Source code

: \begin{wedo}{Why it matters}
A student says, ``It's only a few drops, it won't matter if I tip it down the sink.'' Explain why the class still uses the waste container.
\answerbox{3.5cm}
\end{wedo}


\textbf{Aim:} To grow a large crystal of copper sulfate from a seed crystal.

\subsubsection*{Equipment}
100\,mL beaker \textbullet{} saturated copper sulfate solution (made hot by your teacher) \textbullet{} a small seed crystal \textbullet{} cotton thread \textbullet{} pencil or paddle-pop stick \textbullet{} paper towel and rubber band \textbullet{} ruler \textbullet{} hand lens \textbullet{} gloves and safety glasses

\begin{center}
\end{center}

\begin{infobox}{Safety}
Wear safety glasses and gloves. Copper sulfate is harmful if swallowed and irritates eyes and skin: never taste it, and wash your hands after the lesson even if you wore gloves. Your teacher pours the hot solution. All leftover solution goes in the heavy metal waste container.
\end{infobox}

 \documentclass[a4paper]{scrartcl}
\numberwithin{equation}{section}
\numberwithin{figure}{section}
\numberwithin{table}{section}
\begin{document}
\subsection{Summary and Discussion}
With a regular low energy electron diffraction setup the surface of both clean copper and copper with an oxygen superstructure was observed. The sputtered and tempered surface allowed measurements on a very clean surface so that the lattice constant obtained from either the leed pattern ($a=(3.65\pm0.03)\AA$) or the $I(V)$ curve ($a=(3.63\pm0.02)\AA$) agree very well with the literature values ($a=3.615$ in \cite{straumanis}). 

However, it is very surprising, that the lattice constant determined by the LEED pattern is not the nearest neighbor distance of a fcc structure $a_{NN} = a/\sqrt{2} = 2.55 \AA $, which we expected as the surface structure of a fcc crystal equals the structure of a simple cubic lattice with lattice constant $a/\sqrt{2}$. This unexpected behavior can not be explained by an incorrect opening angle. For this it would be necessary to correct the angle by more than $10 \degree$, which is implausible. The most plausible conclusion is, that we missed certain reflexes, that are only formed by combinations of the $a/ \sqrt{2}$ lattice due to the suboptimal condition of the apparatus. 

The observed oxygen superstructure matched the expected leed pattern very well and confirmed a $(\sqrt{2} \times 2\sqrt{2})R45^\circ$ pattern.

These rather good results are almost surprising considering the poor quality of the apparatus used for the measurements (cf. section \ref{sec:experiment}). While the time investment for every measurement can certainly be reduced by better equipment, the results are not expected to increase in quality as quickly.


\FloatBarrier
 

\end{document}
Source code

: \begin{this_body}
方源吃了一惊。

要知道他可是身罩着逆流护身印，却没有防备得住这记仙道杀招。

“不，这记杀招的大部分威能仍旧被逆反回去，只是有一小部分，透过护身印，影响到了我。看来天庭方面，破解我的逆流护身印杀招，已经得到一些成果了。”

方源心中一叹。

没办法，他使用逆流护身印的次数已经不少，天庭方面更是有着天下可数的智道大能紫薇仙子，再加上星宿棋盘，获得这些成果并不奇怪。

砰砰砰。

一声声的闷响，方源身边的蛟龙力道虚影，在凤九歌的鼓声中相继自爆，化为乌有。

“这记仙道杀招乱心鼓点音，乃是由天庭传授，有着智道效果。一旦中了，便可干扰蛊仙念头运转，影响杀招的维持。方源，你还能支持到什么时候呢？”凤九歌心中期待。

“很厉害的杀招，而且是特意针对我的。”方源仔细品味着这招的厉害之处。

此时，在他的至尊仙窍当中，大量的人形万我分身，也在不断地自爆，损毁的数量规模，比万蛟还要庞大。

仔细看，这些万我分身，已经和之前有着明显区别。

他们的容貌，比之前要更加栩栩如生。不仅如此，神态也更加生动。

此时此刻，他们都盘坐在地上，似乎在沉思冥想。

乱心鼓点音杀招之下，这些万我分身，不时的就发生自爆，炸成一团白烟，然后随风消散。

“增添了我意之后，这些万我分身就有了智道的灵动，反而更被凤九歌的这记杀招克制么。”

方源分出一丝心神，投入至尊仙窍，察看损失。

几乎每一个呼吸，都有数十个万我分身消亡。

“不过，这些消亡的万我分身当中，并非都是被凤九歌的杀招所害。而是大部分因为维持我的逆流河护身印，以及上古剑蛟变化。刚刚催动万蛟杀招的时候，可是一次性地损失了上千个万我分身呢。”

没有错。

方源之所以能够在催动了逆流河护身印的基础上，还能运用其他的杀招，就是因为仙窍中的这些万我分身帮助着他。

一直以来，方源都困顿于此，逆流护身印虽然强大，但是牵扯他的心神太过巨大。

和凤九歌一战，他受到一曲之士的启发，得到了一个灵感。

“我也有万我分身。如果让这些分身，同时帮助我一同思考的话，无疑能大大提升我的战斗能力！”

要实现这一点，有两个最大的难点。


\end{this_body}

---

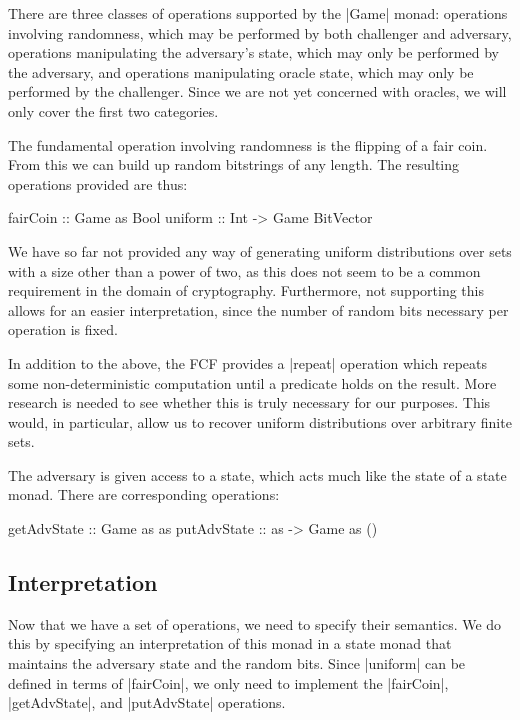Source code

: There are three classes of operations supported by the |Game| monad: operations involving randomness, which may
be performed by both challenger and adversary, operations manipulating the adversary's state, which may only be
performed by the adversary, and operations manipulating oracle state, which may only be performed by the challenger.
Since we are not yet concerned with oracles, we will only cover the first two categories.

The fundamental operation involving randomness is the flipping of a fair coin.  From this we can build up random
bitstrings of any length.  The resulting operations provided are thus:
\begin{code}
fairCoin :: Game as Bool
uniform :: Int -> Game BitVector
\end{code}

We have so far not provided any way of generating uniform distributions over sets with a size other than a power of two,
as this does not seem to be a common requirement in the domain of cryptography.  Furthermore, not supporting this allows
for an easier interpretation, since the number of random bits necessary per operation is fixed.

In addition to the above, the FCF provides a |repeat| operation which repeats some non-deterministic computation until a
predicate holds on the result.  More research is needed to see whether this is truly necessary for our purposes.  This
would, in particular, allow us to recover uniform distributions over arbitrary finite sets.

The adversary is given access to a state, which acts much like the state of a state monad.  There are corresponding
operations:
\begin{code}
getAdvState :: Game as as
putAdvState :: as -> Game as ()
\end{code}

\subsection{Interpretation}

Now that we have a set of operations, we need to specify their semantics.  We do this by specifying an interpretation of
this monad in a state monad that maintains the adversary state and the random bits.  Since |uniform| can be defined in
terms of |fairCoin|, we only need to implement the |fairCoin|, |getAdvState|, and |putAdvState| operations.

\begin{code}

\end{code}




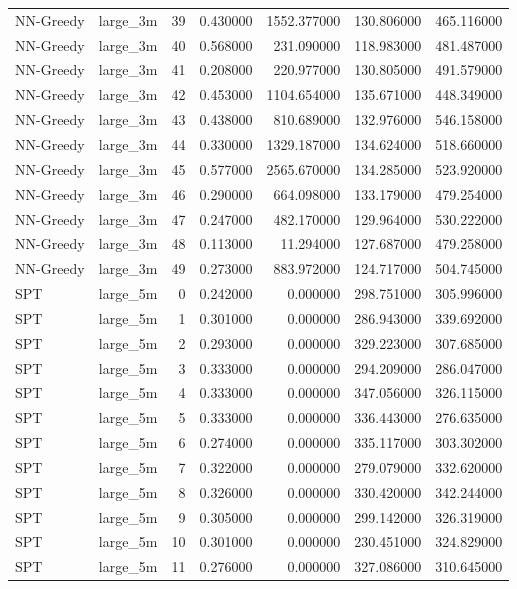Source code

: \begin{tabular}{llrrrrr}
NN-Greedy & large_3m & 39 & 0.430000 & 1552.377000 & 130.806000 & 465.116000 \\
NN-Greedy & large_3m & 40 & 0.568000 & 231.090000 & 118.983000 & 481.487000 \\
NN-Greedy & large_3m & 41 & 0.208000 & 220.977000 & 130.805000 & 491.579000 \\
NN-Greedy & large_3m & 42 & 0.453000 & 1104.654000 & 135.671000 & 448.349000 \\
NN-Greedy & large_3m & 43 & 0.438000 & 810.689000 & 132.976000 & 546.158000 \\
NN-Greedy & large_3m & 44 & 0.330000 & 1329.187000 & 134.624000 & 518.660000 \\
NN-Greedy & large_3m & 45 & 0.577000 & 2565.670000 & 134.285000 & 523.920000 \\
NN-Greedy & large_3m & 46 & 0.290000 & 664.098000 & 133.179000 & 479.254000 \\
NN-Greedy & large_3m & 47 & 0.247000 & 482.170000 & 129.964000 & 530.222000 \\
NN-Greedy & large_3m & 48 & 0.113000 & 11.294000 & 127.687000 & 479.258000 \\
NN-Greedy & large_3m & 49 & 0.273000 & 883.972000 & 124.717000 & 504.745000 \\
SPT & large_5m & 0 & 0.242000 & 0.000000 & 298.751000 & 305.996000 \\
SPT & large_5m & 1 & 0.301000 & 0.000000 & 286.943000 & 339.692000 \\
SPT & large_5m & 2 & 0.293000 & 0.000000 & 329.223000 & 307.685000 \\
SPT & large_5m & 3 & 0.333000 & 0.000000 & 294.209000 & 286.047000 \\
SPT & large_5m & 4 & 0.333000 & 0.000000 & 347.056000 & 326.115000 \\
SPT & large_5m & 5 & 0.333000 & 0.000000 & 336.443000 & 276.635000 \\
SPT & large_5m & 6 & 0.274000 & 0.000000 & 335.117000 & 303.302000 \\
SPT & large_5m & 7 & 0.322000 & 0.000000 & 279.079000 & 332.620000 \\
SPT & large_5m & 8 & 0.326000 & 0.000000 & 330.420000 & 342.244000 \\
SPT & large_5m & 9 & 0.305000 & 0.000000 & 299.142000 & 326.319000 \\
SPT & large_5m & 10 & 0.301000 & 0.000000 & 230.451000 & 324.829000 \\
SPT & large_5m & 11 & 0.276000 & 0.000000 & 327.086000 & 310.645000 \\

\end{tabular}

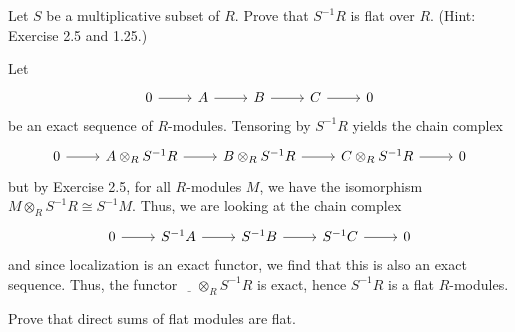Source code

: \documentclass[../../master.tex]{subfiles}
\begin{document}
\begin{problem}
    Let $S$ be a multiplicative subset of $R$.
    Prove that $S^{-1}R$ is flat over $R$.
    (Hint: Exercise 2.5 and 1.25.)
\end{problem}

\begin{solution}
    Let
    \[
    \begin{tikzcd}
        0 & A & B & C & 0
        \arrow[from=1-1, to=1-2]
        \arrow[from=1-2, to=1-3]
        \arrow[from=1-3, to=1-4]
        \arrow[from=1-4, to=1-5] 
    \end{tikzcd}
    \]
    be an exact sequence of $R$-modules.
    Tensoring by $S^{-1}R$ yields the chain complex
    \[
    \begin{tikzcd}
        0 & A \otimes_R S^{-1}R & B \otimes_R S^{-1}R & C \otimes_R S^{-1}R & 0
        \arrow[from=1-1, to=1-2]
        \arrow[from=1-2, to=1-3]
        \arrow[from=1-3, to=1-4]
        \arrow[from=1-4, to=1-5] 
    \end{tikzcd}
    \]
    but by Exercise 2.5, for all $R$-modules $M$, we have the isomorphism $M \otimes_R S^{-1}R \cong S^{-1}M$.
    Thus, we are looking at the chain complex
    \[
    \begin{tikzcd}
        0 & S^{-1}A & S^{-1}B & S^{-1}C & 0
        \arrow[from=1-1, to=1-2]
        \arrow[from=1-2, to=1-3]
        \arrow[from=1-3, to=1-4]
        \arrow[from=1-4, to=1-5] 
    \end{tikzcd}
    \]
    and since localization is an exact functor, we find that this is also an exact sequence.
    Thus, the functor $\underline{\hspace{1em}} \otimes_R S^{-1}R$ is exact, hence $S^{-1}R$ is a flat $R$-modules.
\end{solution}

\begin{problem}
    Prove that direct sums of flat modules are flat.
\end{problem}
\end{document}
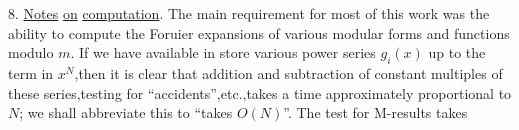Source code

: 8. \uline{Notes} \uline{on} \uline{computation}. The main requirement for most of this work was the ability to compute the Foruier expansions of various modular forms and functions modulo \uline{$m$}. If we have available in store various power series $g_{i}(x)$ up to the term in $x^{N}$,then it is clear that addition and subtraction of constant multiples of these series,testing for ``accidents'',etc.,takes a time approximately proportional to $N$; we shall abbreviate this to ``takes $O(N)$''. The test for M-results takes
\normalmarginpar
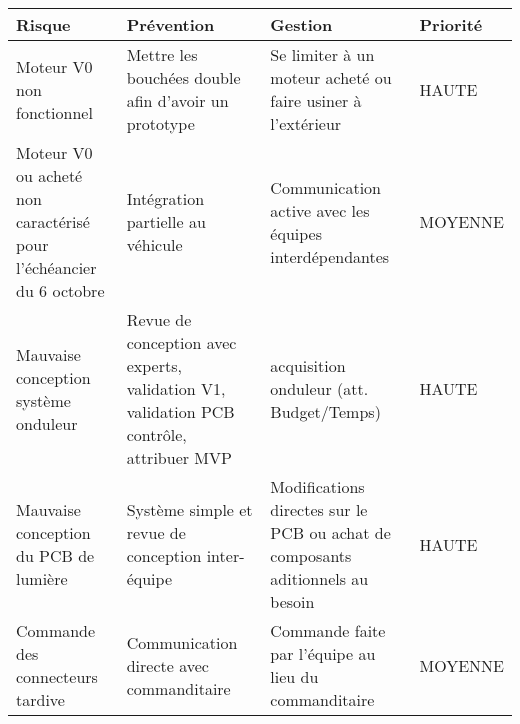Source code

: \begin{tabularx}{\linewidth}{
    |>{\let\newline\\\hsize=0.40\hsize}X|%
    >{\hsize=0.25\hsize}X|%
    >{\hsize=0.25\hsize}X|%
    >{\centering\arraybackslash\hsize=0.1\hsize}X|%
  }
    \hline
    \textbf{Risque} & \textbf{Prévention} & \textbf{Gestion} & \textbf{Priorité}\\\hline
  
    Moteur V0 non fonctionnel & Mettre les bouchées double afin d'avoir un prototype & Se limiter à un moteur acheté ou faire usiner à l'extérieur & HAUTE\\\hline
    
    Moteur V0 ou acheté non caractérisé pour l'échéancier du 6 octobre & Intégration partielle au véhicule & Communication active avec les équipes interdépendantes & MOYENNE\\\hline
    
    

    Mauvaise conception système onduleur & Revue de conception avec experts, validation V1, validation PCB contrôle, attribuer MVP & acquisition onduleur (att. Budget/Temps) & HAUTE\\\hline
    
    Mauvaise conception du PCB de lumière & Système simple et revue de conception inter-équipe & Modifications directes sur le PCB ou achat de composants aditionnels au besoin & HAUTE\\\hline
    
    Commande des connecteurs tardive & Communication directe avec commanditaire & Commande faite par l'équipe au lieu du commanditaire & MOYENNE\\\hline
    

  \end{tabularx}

* * *

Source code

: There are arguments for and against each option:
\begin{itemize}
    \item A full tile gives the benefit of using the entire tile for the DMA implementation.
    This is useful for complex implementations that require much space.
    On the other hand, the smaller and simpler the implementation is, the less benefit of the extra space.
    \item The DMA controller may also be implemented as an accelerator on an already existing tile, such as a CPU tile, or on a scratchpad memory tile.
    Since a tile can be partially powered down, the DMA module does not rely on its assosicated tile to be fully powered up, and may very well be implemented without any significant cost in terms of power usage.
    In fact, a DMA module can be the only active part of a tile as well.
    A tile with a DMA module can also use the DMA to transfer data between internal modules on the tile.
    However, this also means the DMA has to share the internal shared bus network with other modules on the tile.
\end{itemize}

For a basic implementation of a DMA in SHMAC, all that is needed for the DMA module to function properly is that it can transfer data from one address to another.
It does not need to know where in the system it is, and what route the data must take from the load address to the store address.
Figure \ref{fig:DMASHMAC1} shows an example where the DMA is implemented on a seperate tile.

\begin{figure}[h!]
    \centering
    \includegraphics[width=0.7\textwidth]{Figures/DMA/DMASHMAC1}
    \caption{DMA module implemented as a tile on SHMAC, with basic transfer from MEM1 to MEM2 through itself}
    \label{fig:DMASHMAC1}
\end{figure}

- [Exercise]: Report every line above that has the string "sqrt" in it.

- [Solution below]:
However, it is very surprising, that the lattice constant determined by the LEED pattern is not the nearest neighbor distance of a fcc structure $a_{NN} = a/\sqrt{2} = 2.55 \AA $, which we expected as the surface structure of a fcc crystal equals the structure of a simple cubic lattice with lattice constant $a/\sqrt{2}$. This unexpected behavior can not be explained by an incorrect opening angle. For this it would be necessary to correct the angle by more than $10 \degree$, which is implausible. The most plausible conclusion is, that we missed certain reflexes, that are only formed by combinations of the $a/ \sqrt{2}$ lattice due to the suboptimal condition of the apparatus. 
The observed oxygen superstructure matched the expected leed pattern very well and confirmed a $(\sqrt{2} \times 2\sqrt{2})R45^\circ$ pattern.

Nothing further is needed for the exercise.